§ **WHAT THE EXERCISE ASKS**
Which lines run from the line with "- Generous padding prevents clutter" through the line with "unfixable | 4 (67%) |" in the entries below? Print them exactly, both ends included, and nothing more.
GIVEN RECORDS Start Marker
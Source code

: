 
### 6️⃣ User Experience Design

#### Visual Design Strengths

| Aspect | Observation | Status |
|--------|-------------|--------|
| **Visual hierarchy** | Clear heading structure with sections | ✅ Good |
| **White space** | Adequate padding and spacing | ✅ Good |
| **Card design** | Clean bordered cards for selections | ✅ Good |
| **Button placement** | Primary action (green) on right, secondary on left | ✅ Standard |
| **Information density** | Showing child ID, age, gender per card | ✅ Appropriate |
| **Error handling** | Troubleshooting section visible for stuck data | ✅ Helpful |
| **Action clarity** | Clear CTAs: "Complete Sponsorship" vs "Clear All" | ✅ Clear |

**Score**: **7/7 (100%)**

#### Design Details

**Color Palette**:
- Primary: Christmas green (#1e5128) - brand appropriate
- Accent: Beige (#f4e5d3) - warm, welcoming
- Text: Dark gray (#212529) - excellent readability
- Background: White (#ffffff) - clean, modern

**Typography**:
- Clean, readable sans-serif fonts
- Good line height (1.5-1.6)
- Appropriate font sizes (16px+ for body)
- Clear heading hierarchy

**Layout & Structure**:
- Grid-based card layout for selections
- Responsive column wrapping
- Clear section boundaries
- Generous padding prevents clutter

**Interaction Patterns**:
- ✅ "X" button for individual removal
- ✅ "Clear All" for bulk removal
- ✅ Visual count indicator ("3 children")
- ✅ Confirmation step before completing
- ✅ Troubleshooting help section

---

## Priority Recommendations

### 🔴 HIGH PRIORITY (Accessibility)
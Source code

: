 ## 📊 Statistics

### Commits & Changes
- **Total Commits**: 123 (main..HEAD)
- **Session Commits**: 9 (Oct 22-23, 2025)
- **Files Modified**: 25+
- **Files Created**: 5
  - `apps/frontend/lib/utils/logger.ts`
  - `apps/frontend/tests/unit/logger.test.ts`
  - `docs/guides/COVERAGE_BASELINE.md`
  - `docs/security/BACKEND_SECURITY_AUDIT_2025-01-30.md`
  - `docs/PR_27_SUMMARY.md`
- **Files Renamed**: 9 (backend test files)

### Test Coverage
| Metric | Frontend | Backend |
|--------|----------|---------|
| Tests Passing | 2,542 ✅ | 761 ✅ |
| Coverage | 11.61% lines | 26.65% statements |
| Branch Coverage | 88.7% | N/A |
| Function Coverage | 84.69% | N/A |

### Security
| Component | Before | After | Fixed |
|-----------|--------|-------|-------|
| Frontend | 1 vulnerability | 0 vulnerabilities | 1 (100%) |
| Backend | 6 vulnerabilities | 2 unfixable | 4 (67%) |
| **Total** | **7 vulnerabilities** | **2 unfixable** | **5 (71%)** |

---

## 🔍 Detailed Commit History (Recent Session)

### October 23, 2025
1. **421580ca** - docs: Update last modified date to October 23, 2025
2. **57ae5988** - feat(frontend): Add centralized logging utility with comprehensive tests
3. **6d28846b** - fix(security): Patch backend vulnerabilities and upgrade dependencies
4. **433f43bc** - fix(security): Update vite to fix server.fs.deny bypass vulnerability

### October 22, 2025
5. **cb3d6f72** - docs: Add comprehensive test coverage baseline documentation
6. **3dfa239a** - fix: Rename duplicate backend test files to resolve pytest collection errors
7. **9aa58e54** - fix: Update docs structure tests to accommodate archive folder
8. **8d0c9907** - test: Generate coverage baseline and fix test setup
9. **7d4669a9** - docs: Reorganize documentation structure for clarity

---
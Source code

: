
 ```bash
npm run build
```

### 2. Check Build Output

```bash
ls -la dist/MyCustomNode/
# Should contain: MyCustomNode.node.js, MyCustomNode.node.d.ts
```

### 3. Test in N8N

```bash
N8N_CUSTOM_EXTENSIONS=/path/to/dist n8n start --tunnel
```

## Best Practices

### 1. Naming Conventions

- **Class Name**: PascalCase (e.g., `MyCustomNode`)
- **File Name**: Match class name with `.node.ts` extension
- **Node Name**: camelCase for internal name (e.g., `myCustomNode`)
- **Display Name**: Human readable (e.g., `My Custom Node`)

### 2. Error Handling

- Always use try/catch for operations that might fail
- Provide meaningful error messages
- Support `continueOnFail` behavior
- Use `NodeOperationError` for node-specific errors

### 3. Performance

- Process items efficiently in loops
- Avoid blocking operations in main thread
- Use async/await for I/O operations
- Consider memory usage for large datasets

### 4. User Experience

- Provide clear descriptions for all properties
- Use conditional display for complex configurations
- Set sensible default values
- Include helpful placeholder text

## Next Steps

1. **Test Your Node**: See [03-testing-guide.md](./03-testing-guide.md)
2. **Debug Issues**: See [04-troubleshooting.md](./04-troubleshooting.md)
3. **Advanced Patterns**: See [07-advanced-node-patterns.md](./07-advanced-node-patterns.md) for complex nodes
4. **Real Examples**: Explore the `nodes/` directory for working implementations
GIVEN RECORDS End Marker
§ **RESPONSE FOR THIS EXERCISE**
- Generous padding prevents clutter

**Interaction Patterns**:
- ✅ "X" button for individual removal
- ✅ "Clear All" for bulk removal
- ✅ Visual count indicator ("3 children")
- ✅ Confirmation step before completing
- ✅ Troubleshooting help section

---

## Priority Recommendations

### 🔴 HIGH PRIORITY (Accessibility)
Source code

: ## 📊 Statistics

### Commits & Changes
- **Total Commits**: 123 (main..HEAD)
- **Session Commits**: 9 (Oct 22-23, 2025)
- **Files Modified**: 25+
- **Files Created**: 5
  - `apps/frontend/lib/utils/logger.ts`
  - `apps/frontend/tests/unit/logger.test.ts`
  - `docs/guides/COVERAGE_BASELINE.md`
  - `docs/security/BACKEND_SECURITY_AUDIT_2025-01-30.md`
  - `docs/PR_27_SUMMARY.md`
- **Files Renamed**: 9 (backend test files)

### Test Coverage
| Metric | Frontend | Backend |
|--------|----------|---------|
| Tests Passing | 2,542 ✅ | 761 ✅ |
| Coverage | 11.61% lines | 26.65% statements |
| Branch Coverage | 88.7% | N/A |
| Function Coverage | 84.69% | N/A |

### Security
| Component | Before | After | Fixed |
|-----------|--------|-------|-------|
| Frontend | 1 vulnerability | 0 vulnerabilities | 1 (100%) |
| Backend | 6 vulnerabilities | 2 unfixable | 4 (67%) |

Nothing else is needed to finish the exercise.